If someone could just point me in the right direction, I would greatly appreciate it.
 

Thread Starter

Eternal Sky

Joined Sep 11, 2008
2
Sorry. I'll try to make it easier to read:

f = x1*x2'*x3' + x1*x2*x4 + x1*x2'*x3*x4'

where * = multiplication
and x1, x2, x3, x4 = input variables
also, the ' character indicates NOT
 

studiot

Joined Nov 9, 2007
4,998
Try using some the following identities; you may need to use some of them in reverse.
I have used letters instead of x1, x2 etc as its easier on the eye.
You can insert barackets anywhere and compare with my expressions.



b+1=1
a+ab=a
a(a+b)=a
a(a'+b)=ab
a+a'b=a+b
a+a'=1
a+bc=(a+b)(a+c)
(ab)'=a'+b'
a'b'=(a+b)'

the last two together are known as De Morgan's theorem.
 
Last edited:

Ratch

Joined Mar 20, 2007
1,070
Eternal Sky,

Sorry. I'll try to make it easier to read:

f = x1*x2'*x3' + x1*x2*x4 + x1*x2'*x3*x4'
Let me make it even easier to read.

A ==> x1
B ==> x2
C ==> x3
D ==> x4

F = AB'C' + ABD +AB'CD'

I've read over the boolean rules for simplification on this site, but it didn't really help me understand what I should be doing. I attempted to simplify the function by pulling out the common x1 term, but this just produced the function:

f = x1(x2'x3' + x2x4 + x2'x3x4')

Doing that didn't seem to make things any easier.

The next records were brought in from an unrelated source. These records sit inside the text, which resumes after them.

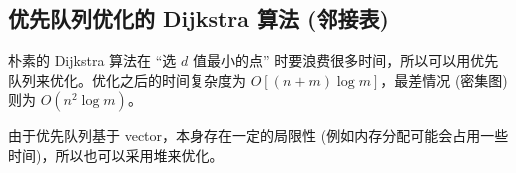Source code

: \subsection{优先队列优化的 Dijkstra 算法 (邻接表)}
	朴素的 Dijkstra 算法在 “选 $d$ 值最小的点” 时要浪费很多时间，所以可以用优先队列来优化。优化之后的时间复杂度为 $O[(n+m)\log m]$，最差情况 (密集图) 则为 $O(n^{2}\log m)$。

	由于优先队列基于 vector，本身存在一定的局限性 (例如内存分配可能会占用一些时间)，所以也可以采用堆来优化。
	
	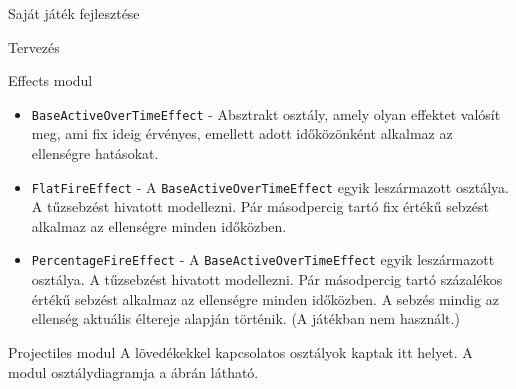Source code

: \begin{MyChapter}{Saját játék fejlesztése}
\begin{MySection}{Tervezés}
\begin{MySubSection}{Effects modul}
\begin{itemize}
				\item \texttt{BaseActiveOverTimeEffect} - Absztrakt osztály, amely olyan effektet valósít meg, ami fix ideig érvényes, emellett adott időközönként alkalmaz az ellenségre hatásokat.

				\item \texttt{FlatFireEffect} - A \texttt{BaseActiveOverTimeEffect} egyik leszármazott osztálya. A tűzsebzést hivatott modellezni. Pár másodpercig tartó fix értékű sebzést alkalmaz az ellenségre minden időközben.
				
				\item \texttt{PercentageFireEffect} - A \texttt{BaseActiveOverTimeEffect} egyik leszármazott osztálya. A tűzsebzést hivatott modellezni. Pár másodpercig tartó százalékos értékű sebzést alkalmaz az ellenségre minden időközben. A sebzés mindig az ellenség aktuális éltereje alapján történik. (A játékban nem használt.)
			\end{itemize}
		\end{MySubSection}
	
		\begin{MySubSection}{Projectiles modul}
			A lövedékekkel kapcsolatos osztályok kaptak itt helyet.
			A modul osztálydiagramja a  ábrán látható.
		

\end{MySubSection}
\end{MySection}
\end{MyChapter}

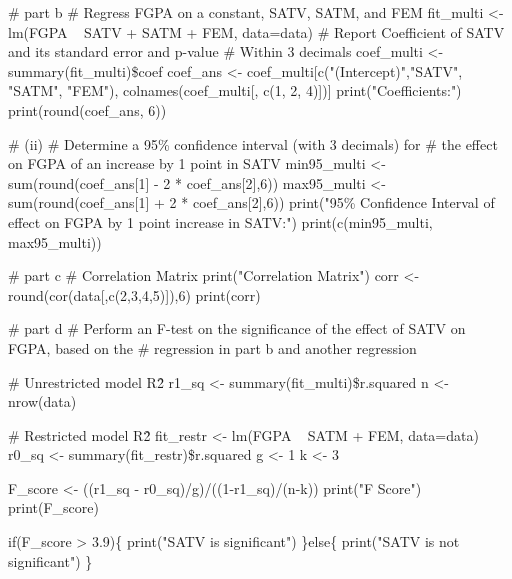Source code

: \documentclass{article}
\begin{document}
\begin{flushleft}
\begin{enumerate}[label=(\alph*)]
\# part b
\# Regress FGPA on a constant, SATV, SATM, and FEM
fit\_multi <- lm(FGPA ~ SATV + SATM + FEM, data=data)
\# Report Coefficient of SATV and its standard error and p-value
\# Within 3 decimals
coef\_multi <- summary(fit\_multi)\$coef
coef\_ans <- coef\_multi[c("(Intercept)","SATV", "SATM", "FEM"), colnames(coef\_multi[, c(1, 2, 4)])]
print("Coefficients:")
print(round(coef\_ans, 6))

\# (ii)
\# Determine a 95\% confidence interval (with 3 decimals) for
\# the effect on FGPA of an increase by 1 point in SATV
min95\_multi <- sum(round(coef\_ans[1] - 2 * coef\_ans[2],6))
max95\_multi <- sum(round(coef\_ans[1] + 2 * coef\_ans[2],6))
print("95\% Confidence Interval of effect on FGPA by 1 point increase in SATV:")
print(c(min95\_multi, max95\_multi))

\# part c
\# Correlation Matrix
print("Correlation Matrix")
corr <- round(cor(data[,c(2,3,4,5)]),6)
print(corr)

\# part d
\# Perform an F-test on the significance of the effect of SATV on FGPA, based on the 
\# regression in part b and another regression

\# Unrestricted model R\^2
r1\_sq <- summary(fit\_multi)\$r.squared
n <- nrow(data)


\# Restricted model R\^2
fit\_restr <- lm(FGPA ~ SATM + FEM, data=data)
r0\_sq <- summary(fit\_restr)\$r.squared
g <- 1
k <- 3

F\_score <- ((r1\_sq - r0\_sq)/g)/((1-r1\_sq)/(n-k))
print("F Score")
print(F\_score)

if(F\_score > 3.9)\{
  print("SATV is significant")
\}else\{
  print("SATV is not significant")
\}

\end{enumerate}

\end{flushleft}
\end{document}
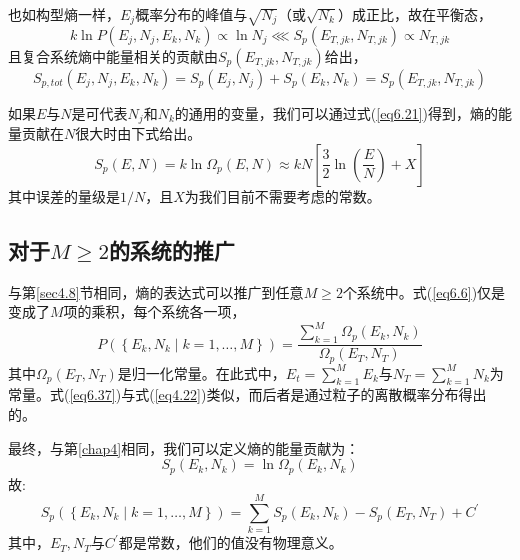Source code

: \documentclass[UTF8]{ctexart}
\numberwithin{equation}{section}%
\numberwithin{figure}{section}%
\begin{document}
    也如构型熵一样，$E_j$概率分布的峰值与$\sqrt{N_j}$（或$\sqrt{N_k}$）成正比，故在平衡态，
    \begin{equation}
        k \ln P\left(E_{j}, N_{j}, E_{k}, N_{k}\right) \propto \ln N_{j} \lll S_{p}\left(E_{T, j k}, N_{T, j k}\right) \propto N_{T, j k}
    \end{equation}
    且复合系统熵中能量相关的贡献由$S_p(E_{T,jk},N_{T,jk})$给出，
    \begin{equation}
        S_{p, t o t}\left(E_{j}, N_{j}, E_{k}, N_{k}\right)=S_{p}\left(E_{j}, N_{j}\right)+S_{p}\left(E_{k}, N_{k}\right)=S_{p}\left(E_{T, j k}, N_{T, j k}\right)
    \end{equation}

    如果$E$与$N$是可代表$N_j$和$N_k$的通用的变量，我们可以通过式(\ref{eq6.21})得到，熵的能量贡献在$N$很大时由下式给出。
    \begin{equation}
        S_{p}(E, N)=k \ln \Omega_{p}(E, N) \approx k N\left[\frac{3}{2} \ln \left(\frac{E}{N}\right)+X\right]
    \end{equation}
    其中误差的量级是$1/N$，且$X$为我们目前不需要考虑的常数。
    \subsection{\texorpdfstring{对于$M\geq2$的系统的推广}{对于M≥2的系统的推广}}\label{sec6.6}
    与第\ref{sec4.8}节相同，熵的表达式可以推广到任意$M\geq 2$个系统中。式(\ref{eq6.6})仅是变成了$M$项的乘积，每个系统各一项，
    \begin{equation}\label{eq6.37}
        P\left(\left\{E_{k}, N_{k} \mid k=1, \ldots, M\right\}\right)=\frac{\sum_{k=1}^{M} \Omega_{p}\left(E_{k}, N_{k}\right)}{\Omega_{p}\left(E_{T}, N_{T}\right)}
    \end{equation}
    其中$\Omega_{p}\left(E_{T}, N_{T}\right)$是归一化常量。在此式中，$E_t=\sum_{k=1}^{M}E_k$与$N_T=\sum_{k=1}^{M}N_k$为常量。式(\ref{eq6.37})与式(\ref{eq4.22})类似，而后者是通过粒子的离散概率分布得出的。

    最终，与第\ref{chap4}相同，我们可以定义熵的能量贡献为：
    \begin{equation}
        S_{p}\left(E_{k}, N_{k}\right)=\ln \Omega_{p}\left(E_{k}, N_{k}\right)
    \end{equation}
    故:
    \begin{equation}\label{eq6.39}
        S_{p}\left(\left\{E_{k}, N_{k} \mid k=1, \ldots, M\right\}\right)=\sum_{k=1}^{M} S_{p}\left(E_{k}, N_{k}\right)-S_{p}\left(E_{T}, N_{T}\right)+C^{\prime}
    \end{equation}
    其中，$E_{T}, N_{T}$与$C^{\prime}$都是常数，他们的值没有物理意义。
\end{document}
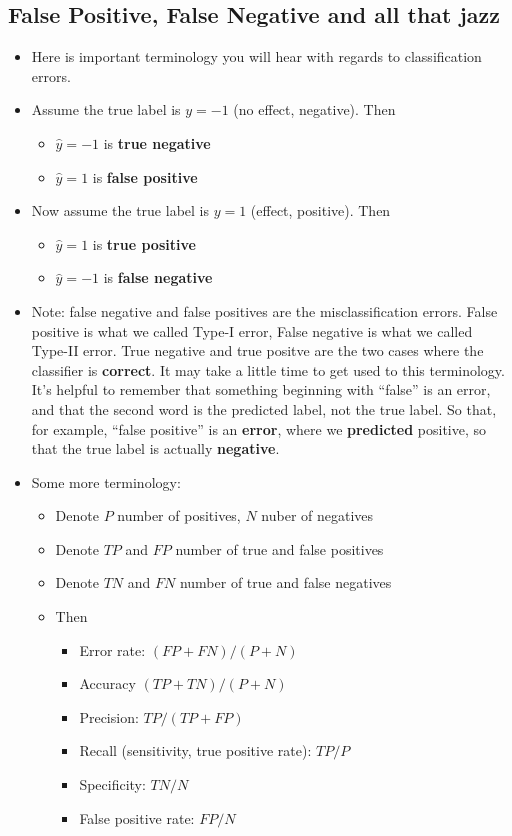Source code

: \documentclass[11pt]{article}
\begin{document}
    \subsection{False Positive, False Negative and all that jazz}

    \begin{itemize}

  \item Here is important terminology you will hear with regards to
	classification errors.
    \item Assume the true label is $y=-1$ (no effect, negative).
      Then 
      \begin{itemize}
        \item  $\hat{y}=-1$ is {\bf true negative}
        \item  $\hat{y}=1$ is {\bf false positive}
      \end{itemize}
    \item Now assume the true label is $y=1$ (effect, positive).
      Then
      \begin{itemize}
        \item $\hat{y}=1$ is {\bf true positive}
        \item $\hat{y}=-1$ is {\bf false negative}
      \end{itemize}
    \item Note: false negative and false positives are the misclassification
      errors. False positive is what we called Type-I error, False negative is
      what we called Type-II error. True negative and true positve are the two
      cases where the classifier is {\bf correct}. It may take a little time to
      get used to this terminology. It's helpful to remember that something
      beginning with ``false'' is an error, and that the second word is the
      predicted label, not the true label. So that, for example, ``false
      positive'' is an {\bf error}, where we {\bf predicted} positive, so that the true
      label is actually {\bf negative}.

    \item Some more terminology:
    \begin{itemize}
     \item Denote $P$ number of positives, $N$ nuber of negatives
     \item Denote $TP$ and $FP$ number of true and false positives
\item Denote $TN$ and $FN$ number of true and false negatives
\item Then
  \begin{itemize}
    \item Error rate: $(FP+FN)/(P+N)$
    \item Accuracy $(TP+TN)/(P+N)$
    \item Precision: $TP/(TP+FP)$
    \item Recall (sensitivity, true positive rate): $TP/P$
    \item Specificity: $TN/N$
    \item False positive rate: $FP/N$
  \end{itemize}

   \end{itemize}
    \end{itemize}
 
\end{document}
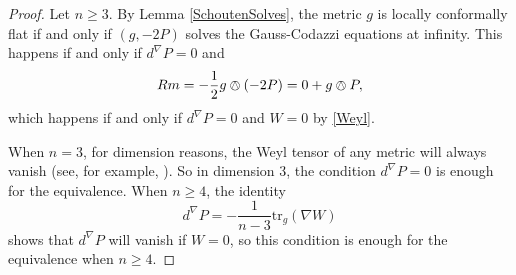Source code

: \documentclass{amsart}
\newcommand{\tr}{\mathrm{tr}}
\begin{document}
\begin{proof}
Let $n \geq 3$. 
By Lemma \ref{SchoutenSolves}, the metric $g$ is locally conformally flat if and only if $(g,-2P)$ solves the Gauss-Codazzi equations at infinity.
This happens if and only if $d^{\nabla}P = 0$ and 
\[
Rm = -\frac{1}{2}g\owedge (-2P) = 0 + g \owedge P,
\]
which happens if and only if $d^\nabla P = 0$ and $W = 0$ by \eqref{Weyl}.

When $n = 3$, for dimension reasons, the Weyl tensor of any metric will always vanish (see, for example, \cite{Lee2018}).
So in dimension 3, the condition $d^\nabla P = 0$ is enough for the equivalence.
When $n \geq 4$, the identity
\[
d^\nabla P = -\frac{1}{n-3}\tr_g(\nabla W)
\]
shows that $d^\nabla P$ will vanish if $W=0$, so this condition is enough for the equivalence when $n\geq4$.
\end{proof}






 
\end{document}
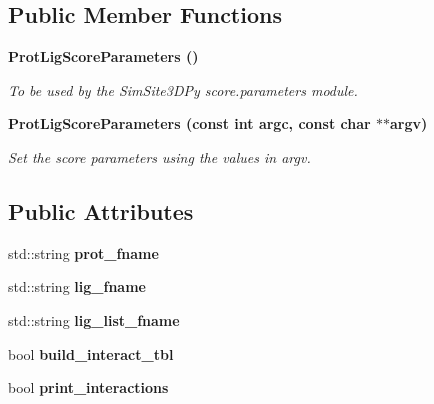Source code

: \subsection*{Public Member Functions}
\begin{CompactItemize}
\item 
\bf{Prot\-Lig\-Score\-Parameters} ()\label{classSimSite3D_1_1ProtLigScoreParameters_1d7c25c9061b1997ec8774cab0fe6ce5}

\begin{CompactList}\small\item\em To be used by the SimSite3D\-Py score.parameters module. \item\end{CompactList}\item 
\bf{Prot\-Lig\-Score\-Parameters} (const int argc, const char $\ast$$\ast$argv)\label{classSimSite3D_1_1ProtLigScoreParameters_f8279eb37256fd5b6433900ac1ca8cab}

\begin{CompactList}\small\item\em Set the score parameters using the values in argv. \item\end{CompactList}\end{CompactItemize}
\subsection*{Public Attributes}
\begin{CompactItemize}
\item 
std::string \textbf{prot\_\-fname}\label{classSimSite3D_1_1ProtLigScoreParameters_d73e199c8788c4f367b7c0a246e00223}

\item 
std::string \textbf{lig\_\-fname}\label{classSimSite3D_1_1ProtLigScoreParameters_c6f884bad30d7e98f0fb5245dbd4d93e}

\item 
std::string \textbf{lig\_\-list\_\-fname}\label{classSimSite3D_1_1ProtLigScoreParameters_98f587548a6a1561b9291bfc778d5085}

\item 
bool \textbf{build\_\-interact\_\-tbl}\label{classSimSite3D_1_1ProtLigScoreParameters_20387a9ca9a836688d34d4e68c009632}

\item 
bool \textbf{print\_\-interactions}\label{classSimSite3D_1_1ProtLigScoreParameters_6d07515b95e1a858c129c8d2e6e1b5ea}

\end{CompactItemize}

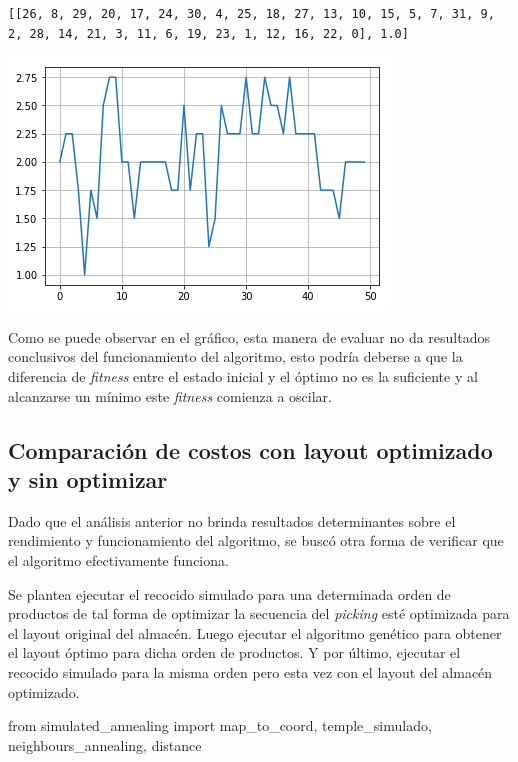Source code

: \documentclass[
]{article}
\newenvironment{Shaded}{}{}
\newcommand{\ImportTok}[1]{#1}
\newcommand{\NormalTok}[1]{#1}
\begin{document}
\begin{verbatim}
[[26, 8, 29, 20, 17, 24, 30, 4, 25, 18, 27, 13, 10, 15, 5, 7, 31, 9, 2, 28, 14, 21, 3, 11, 6, 19, 23, 1, 12, 16, 22, 0], 1.0]
\end{verbatim}

\includegraphics{output_9_1.png}

Como se puede observar en el gráfico, esta manera de evaluar no da
resultados conclusivos del funcionamiento del algoritmo, esto podría
deberse a que la diferencia de \emph{fitness} entre el estado inicial y
el óptimo no es la suficiente y al alcanzarse un mínimo este
\emph{fitness} comienza a oscilar.

\hypertarget{comparaciuxf3n-de-costos-con-layout-optimizado-y-sin-optimizar}{%
\subsection{Comparación de costos con layout optimizado y sin
optimizar}\label{comparaciuxf3n-de-costos-con-layout-optimizado-y-sin-optimizar}}

Dado que el análisis anterior no brinda resultados determinantes sobre
el rendimiento y funcionamiento del algoritmo, se buscó otra forma de
verificar que el algoritmo efectivamente funciona.

Se plantea ejecutar el recocido simulado para una determinada orden de
productos de tal forma de optimizar la secuencia del \emph{picking} esté
optimizada para el layout original del almacén. Luego ejecutar el
algoritmo genético para obtener el layout óptimo para dicha orden de
productos. Y por último, ejecutar el recocido simulado para la misma
orden pero esta vez con el layout del almacén optimizado.

\begin{Shaded}
\begin{Highlighting}[]
\ImportTok{from}\NormalTok{ simulated_annealing }\ImportTok{import}\NormalTok{ map_to_coord, temple_simulado, neighbours_annealing, distance}
\end{Highlighting}
\end{Shaded}
\end{document}
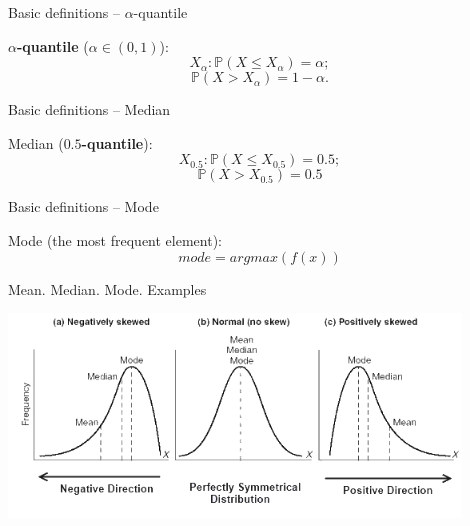 \documentclass{beamer}
\begin{document}

\begin{frame}
{\centerline{Basic definitions -- $\alpha$-quantile}}

\textbf{$\alpha$-quantile} ($\alpha \in (0,1)$):
$$X_\alpha: \mathbb{P}(X \leq X_\alpha) = \alpha;$$
$$\mathbb{P}(X > X_\alpha) = 1 - \alpha.$$


\end{frame}

\begin{frame}
{\centerline{Basic definitions -- Median}}



Median (\textbf{$0.5$-quantile}):
$$X_{0.5}: \mathbb{P}(X \leq X_{0.5}) = 0.5;$$
$$\mathbb{P}(X > X_{0.5}) = 0.5$$

\end{frame}


\begin{frame}
{\centerline{Basic definitions -- Mode}}

Mode (the most frequent element):
$$mode = argmax(f(x))$$ 


\end{frame}



\begin{frame}
{\centerline{Mean. Median. Mode. Examples}}
\begin{center}
\includegraphics[width=12cm]{A2022.FondamentiStatistica/mode3.png}
\end{center} 
\end{frame}


\end{document}

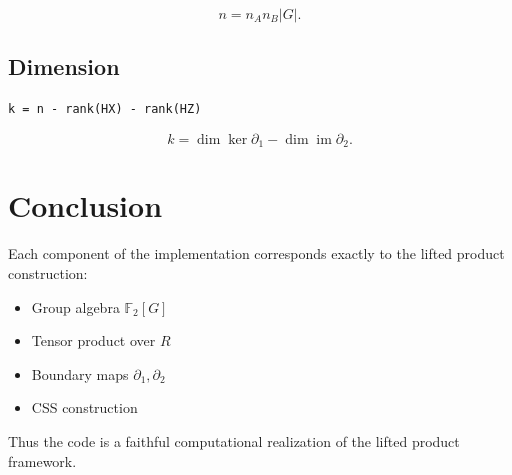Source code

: \documentclass[11pt]{article}
\begin{document}
\begin{equation}
n = n_A n_B |G|.
\end{equation}

\subsection{Dimension}

\begin{verbatim}
k = n - rank(HX) - rank(HZ)
\end{verbatim}

\begin{equation}
k = \dim \ker \partial_1 - \dim \operatorname{im} \partial_2.
\end{equation}

\section{Conclusion}

Each component of the implementation corresponds exactly to the lifted product construction:
\begin{itemize}
\item Group algebra $\mathbb{F}_2[G]$
\item Tensor product over $R$
\item Boundary maps $\partial_1, \partial_2$
\item CSS construction
\end{itemize}

Thus the code is a faithful computational realization of the lifted product framework.
\end{document}
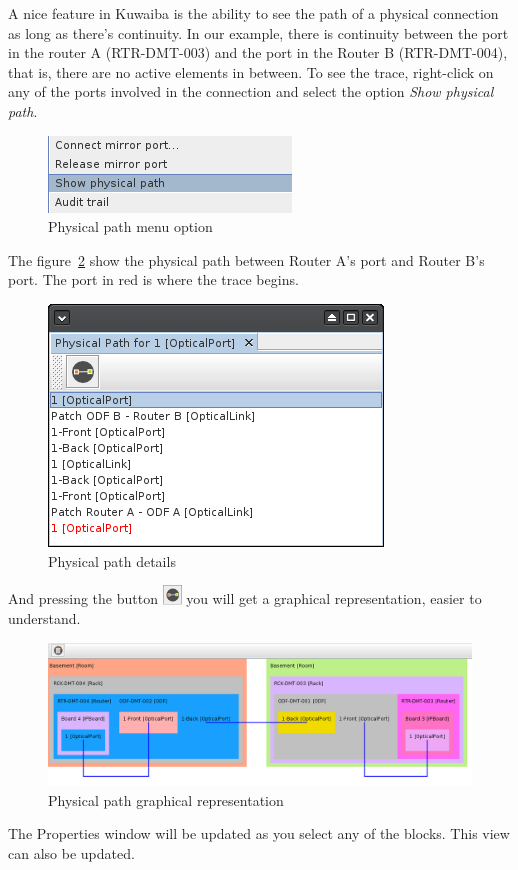 \documentclass[a4paper]{article}
\begin{document}
			A nice feature in Kuwaiba is the ability to see the path of a physical connection as long as there's continuity. In our example, there is continuity between the port in the router A (RTR-DMT-003) and the port in the Router B (RTR-DMT-004), that is, there are no active elements in between. To see the trace, right-click on any of the ports involved in the connection and select the option \textit{Show physical path}.
			\begin{figure}[h!]
				\centering
				\includegraphics[width=0.3\linewidth]{img/l1_example_2_physical_path_menu.png}
				\caption{Physical path menu option}
				\label{fig:l1_example_2_physical_path_menu}
			\end{figure}
			The figure~\ref{fig:l1_example_2_physical_path_list} show the physical path between Router A's port and Router B's port. The port in red is where the trace begins.
			\begin{figure}[h!]
				\centering
				\includegraphics[width=0.4\linewidth]{img/l1_example_2_physical_path_list.png}
				\caption{Physical path details}
				\label{fig:l1_example_2_physical_path_list}
			\end{figure}
			
			And pressing the button \includegraphics[width=0.5cm]{img/icon_physical_path_graphical.png} you will get a graphical representation, easier to understand.
			\begin{figure}[h!]
				\centering
				\includegraphics[width=1.1\linewidth]{img/l1_example_2_physical_path_view.png}
				\caption{Physical path graphical representation}
				\label{fig:l1_example_2_physical_path_view}
			\end{figure}
			The Properties window will be updated as you select any of the blocks. This view can also be updated.
	\newpage
\end{document}
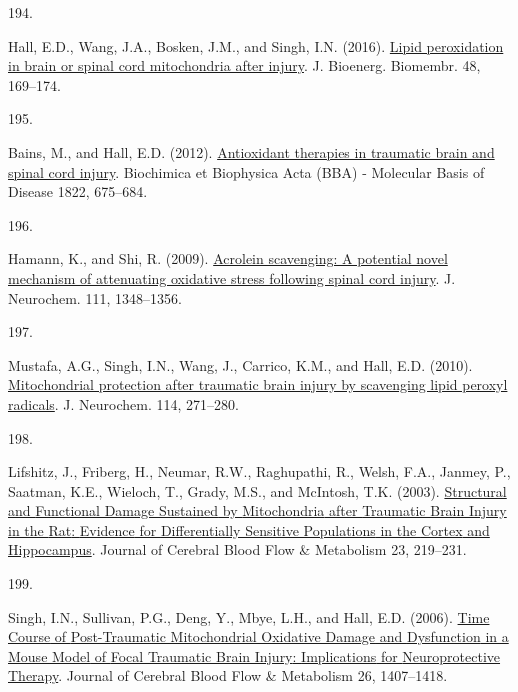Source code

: \documentclass[
]{article}
\newlength{\cslhangindent}
\newlength{\csllabelwidth}
\newlength{\cslentryspacingunit} %
\newenvironment{CSLReferences}[2] %
 {%
  \setlength{\parindent}{0pt}
  \ifodd #1
  \let\oldpar\par
  \def\par{\hangindent=\cslhangindent\oldpar}
  \fi
  \setlength{\parskip}{#2\cslentryspacingunit}
 }%
 {}
\newcommand{\CSLLeftMargin}[1]{\parbox[t]{\csllabelwidth}{#1}}
\newcommand{\CSLRightInline}[1]{\parbox[t]{\linewidth - \csllabelwidth}{#1}\break}
\begin{document}
\begin{CSLReferences}{0}{0}
\leavevmode{}%
\CSLLeftMargin{194. }
\CSLRightInline{Hall, E.D., Wang, J.A., Bosken, J.M., and Singh, I.N. (2016). \href{https://doi.org/10.1007/s10863-015-9600-5}{Lipid peroxidation in brain or spinal cord mitochondria after injury}. J. Bioenerg. Biomembr. 48, 169--174.}

\leavevmode{}%
\CSLLeftMargin{195. }
\CSLRightInline{Bains, M., and Hall, E.D. (2012). \href{https://doi.org/10.1016/j.bbadis.2011.10.017}{Antioxidant therapies in traumatic brain and spinal cord injury}. Biochimica et Biophysica Acta (BBA) - Molecular Basis of Disease 1822, 675--684.}

\leavevmode{}%
\CSLLeftMargin{196. }
\CSLRightInline{Hamann, K., and Shi, R. (2009). \href{https://doi.org/10.1111/j.1471-4159.2009.06395.x}{Acrolein scavenging: A potential novel mechanism of attenuating oxidative stress following spinal cord injury}. J. Neurochem. 111, 1348--1356.}

\leavevmode{}%
\CSLLeftMargin{197. }
\CSLRightInline{Mustafa, A.G., Singh, I.N., Wang, J., Carrico, K.M., and Hall, E.D. (2010). \href{https://doi.org/10.1111/j.1471-4159.2010.06749.x}{Mitochondrial protection after traumatic brain injury by scavenging lipid peroxyl radicals}. J. Neurochem. 114, 271--280.}

\leavevmode{}%
\CSLLeftMargin{198. }
\CSLRightInline{Lifshitz, J., Friberg, H., Neumar, R.W., Raghupathi, R., Welsh, F.A., Janmey, P., Saatman, K.E., Wieloch, T., Grady, M.S., and McIntosh, T.K. (2003). \href{https://doi.org/10.1097/01.WCB.0000040581.43808.03}{Structural and {Functional Damage Sustained} by {Mitochondria} after {Traumatic Brain Injury} in the {Rat}: {Evidence} for {Differentially Sensitive Populations} in the {Cortex} and {Hippocampus}}. Journal of Cerebral Blood Flow \& Metabolism 23, 219--231.}

\leavevmode{}%
\CSLLeftMargin{199. }
\CSLRightInline{Singh, I.N., Sullivan, P.G., Deng, Y., Mbye, L.H., and Hall, E.D. (2006). \href{https://doi.org/10.1038/sj.jcbfm.9600297}{Time {Course} of {Post-Traumatic Mitochondrial Oxidative Damage} and {Dysfunction} in a {Mouse Model} of {Focal Traumatic Brain Injury}: {Implications} for {Neuroprotective Therapy}}. Journal of Cerebral Blood Flow \& Metabolism 26, 1407--1418.}


\end{CSLReferences}
\end{document}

If someone could just point me in the right direction, I would greatly appreciate it.
First we expand the terms.

F = AB'C' + ABD +AB'CD'

F = AB'C'(D+D') + AB(C+C')D + AB'CD'
= AB'C'D + AB'C'D' +ABCD + ABC'D + AB'CD'

There are no duplicate terms to remove.

AB'C'D = 9
AB'C'D' = 8
ABCD = 15
ABC'D = 13
AB'CD' = 10

So the Boolean expression can be described by the minterms as (8,9,10,13,15)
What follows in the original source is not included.